━━━━━ Records for this task ━━━━━
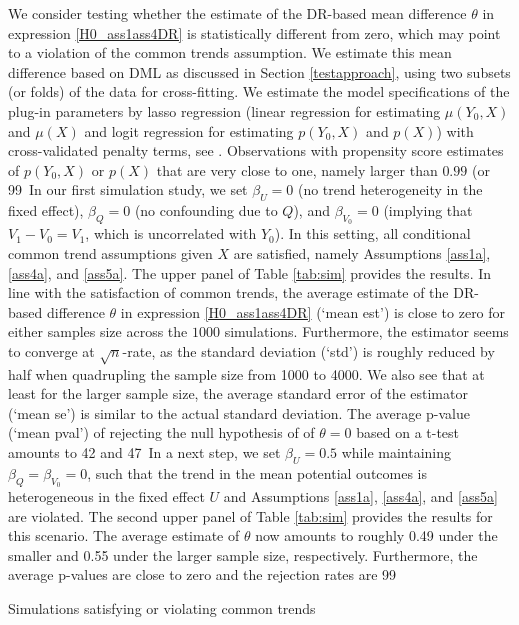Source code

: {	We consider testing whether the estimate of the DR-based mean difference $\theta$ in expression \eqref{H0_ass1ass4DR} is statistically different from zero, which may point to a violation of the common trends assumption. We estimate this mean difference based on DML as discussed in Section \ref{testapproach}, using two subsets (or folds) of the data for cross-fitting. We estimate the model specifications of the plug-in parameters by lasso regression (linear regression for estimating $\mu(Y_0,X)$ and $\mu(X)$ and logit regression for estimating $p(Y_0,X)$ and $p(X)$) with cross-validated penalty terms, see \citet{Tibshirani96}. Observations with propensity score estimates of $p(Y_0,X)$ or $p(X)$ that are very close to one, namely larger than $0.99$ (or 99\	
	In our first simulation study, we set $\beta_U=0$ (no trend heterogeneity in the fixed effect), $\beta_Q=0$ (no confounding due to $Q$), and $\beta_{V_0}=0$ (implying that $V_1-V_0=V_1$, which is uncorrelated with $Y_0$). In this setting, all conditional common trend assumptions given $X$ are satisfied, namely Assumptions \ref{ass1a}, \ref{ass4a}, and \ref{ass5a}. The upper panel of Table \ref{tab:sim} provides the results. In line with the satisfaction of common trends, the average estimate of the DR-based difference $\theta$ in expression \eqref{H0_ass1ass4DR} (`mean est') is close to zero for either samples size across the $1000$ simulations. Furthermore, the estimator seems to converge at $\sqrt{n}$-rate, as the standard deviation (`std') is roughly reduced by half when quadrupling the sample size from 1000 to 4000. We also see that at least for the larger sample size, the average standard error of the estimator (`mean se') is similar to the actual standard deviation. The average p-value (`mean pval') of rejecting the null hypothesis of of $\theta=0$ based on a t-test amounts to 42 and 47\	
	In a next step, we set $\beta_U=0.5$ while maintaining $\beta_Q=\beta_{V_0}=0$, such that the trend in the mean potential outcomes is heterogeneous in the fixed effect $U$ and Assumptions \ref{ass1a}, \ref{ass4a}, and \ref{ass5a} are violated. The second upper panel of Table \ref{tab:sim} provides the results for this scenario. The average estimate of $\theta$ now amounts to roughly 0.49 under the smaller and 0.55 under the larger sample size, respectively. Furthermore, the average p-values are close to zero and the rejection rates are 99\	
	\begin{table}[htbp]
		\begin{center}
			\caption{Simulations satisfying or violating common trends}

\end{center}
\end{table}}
━━━━━
━━━━━ Records for this task ━━━━━
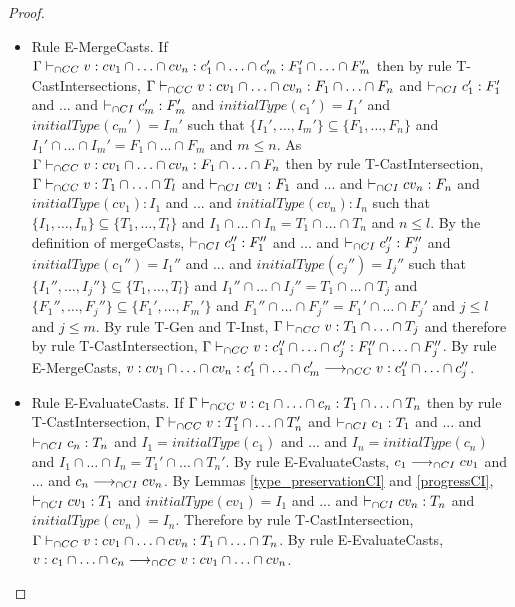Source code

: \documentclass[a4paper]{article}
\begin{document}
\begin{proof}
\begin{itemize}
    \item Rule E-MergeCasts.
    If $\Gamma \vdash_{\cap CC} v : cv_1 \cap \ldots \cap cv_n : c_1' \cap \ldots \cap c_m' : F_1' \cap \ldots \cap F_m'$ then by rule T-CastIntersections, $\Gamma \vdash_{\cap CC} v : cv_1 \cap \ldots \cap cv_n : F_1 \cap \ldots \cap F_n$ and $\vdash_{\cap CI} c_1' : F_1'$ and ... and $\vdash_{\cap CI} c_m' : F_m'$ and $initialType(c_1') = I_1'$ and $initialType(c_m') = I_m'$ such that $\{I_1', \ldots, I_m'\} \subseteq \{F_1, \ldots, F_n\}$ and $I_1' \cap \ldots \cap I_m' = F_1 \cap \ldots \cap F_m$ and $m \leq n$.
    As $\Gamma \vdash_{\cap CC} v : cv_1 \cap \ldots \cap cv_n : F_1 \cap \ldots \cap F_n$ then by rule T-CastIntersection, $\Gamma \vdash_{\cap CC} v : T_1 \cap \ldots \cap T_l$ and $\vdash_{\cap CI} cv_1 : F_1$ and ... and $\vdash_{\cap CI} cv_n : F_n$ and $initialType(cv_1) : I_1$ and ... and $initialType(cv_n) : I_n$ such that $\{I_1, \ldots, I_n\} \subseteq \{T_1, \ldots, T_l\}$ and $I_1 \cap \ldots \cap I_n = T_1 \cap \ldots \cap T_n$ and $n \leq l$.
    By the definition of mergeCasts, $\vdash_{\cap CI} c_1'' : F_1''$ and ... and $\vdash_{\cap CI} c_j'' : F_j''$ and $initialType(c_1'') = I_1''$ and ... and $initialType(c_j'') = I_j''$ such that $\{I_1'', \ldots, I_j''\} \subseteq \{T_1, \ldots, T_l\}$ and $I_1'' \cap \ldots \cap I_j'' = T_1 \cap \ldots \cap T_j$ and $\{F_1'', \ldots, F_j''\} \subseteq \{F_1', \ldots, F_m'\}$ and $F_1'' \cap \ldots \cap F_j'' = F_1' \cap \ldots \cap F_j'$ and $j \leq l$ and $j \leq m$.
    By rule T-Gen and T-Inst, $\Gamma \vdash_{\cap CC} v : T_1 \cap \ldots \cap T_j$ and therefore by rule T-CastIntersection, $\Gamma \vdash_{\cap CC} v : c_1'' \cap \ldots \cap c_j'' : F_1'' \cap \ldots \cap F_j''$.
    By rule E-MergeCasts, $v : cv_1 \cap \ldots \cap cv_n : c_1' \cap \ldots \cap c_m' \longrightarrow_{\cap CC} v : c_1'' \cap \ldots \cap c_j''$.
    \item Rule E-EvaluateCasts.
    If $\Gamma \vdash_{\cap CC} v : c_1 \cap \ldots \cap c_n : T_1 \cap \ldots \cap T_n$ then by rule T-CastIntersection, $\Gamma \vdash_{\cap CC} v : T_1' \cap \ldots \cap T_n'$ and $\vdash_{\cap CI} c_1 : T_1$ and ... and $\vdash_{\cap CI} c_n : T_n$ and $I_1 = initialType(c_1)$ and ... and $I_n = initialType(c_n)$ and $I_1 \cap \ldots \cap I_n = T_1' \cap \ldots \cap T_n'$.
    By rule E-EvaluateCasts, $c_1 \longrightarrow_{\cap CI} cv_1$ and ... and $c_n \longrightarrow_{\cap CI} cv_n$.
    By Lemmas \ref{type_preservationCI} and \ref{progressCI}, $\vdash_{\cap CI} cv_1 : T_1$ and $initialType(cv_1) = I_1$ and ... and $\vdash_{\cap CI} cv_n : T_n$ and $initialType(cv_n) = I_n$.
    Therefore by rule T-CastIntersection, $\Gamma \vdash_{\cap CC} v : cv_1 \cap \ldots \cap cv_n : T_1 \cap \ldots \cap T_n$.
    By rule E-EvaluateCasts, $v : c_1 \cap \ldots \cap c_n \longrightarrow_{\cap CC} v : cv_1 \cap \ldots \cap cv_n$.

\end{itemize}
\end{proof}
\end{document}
━━━━━
= Exercise brief =
Return, from the data above, each line in which the string "fixed" appears.

= Result below =
	In our first simulation study, we set $\beta_U=0$ (no trend heterogeneity in the fixed effect), $\beta_Q=0$ (no confounding due to $Q$), and $\beta_{V_0}=0$ (implying that $V_1-V_0=V_1$, which is uncorrelated with $Y_0$). In this setting, all conditional common trend assumptions given $X$ are satisfied, namely Assumptions \ref{ass1a}, \ref{ass4a}, and \ref{ass5a}. The upper panel of Table \ref{tab:sim} provides the results. In line with the satisfaction of common trends, the average estimate of the DR-based difference $\theta$ in expression \eqref{H0_ass1ass4DR} (`mean est') is close to zero for either samples size across the $1000$ simulations. Furthermore, the estimator seems to converge at $\sqrt{n}$-rate, as the standard deviation (`std') is roughly reduced by half when quadrupling the sample size from 1000 to 4000. We also see that at least for the larger sample size, the average standard error of the estimator (`mean se') is similar to the actual standard deviation. The average p-value (`mean pval') of rejecting the null hypothesis of of $\theta=0$ based on a t-test amounts to 42 and 47\	
	In a next step, we set $\beta_U=0.5$ while maintaining $\beta_Q=\beta_{V_0}=0$, such that the trend in the mean potential outcomes is heterogeneous in the fixed effect $U$ and Assumptions \ref{ass1a}, \ref{ass4a}, and \ref{ass5a} are violated. The second upper panel of Table \ref{tab:sim} provides the results for this scenario. The average estimate of $\theta$ now amounts to roughly 0.49 under the smaller and 0.55 under the larger sample size, respectively. Furthermore, the average p-values are close to zero and the rejection rates are 99\	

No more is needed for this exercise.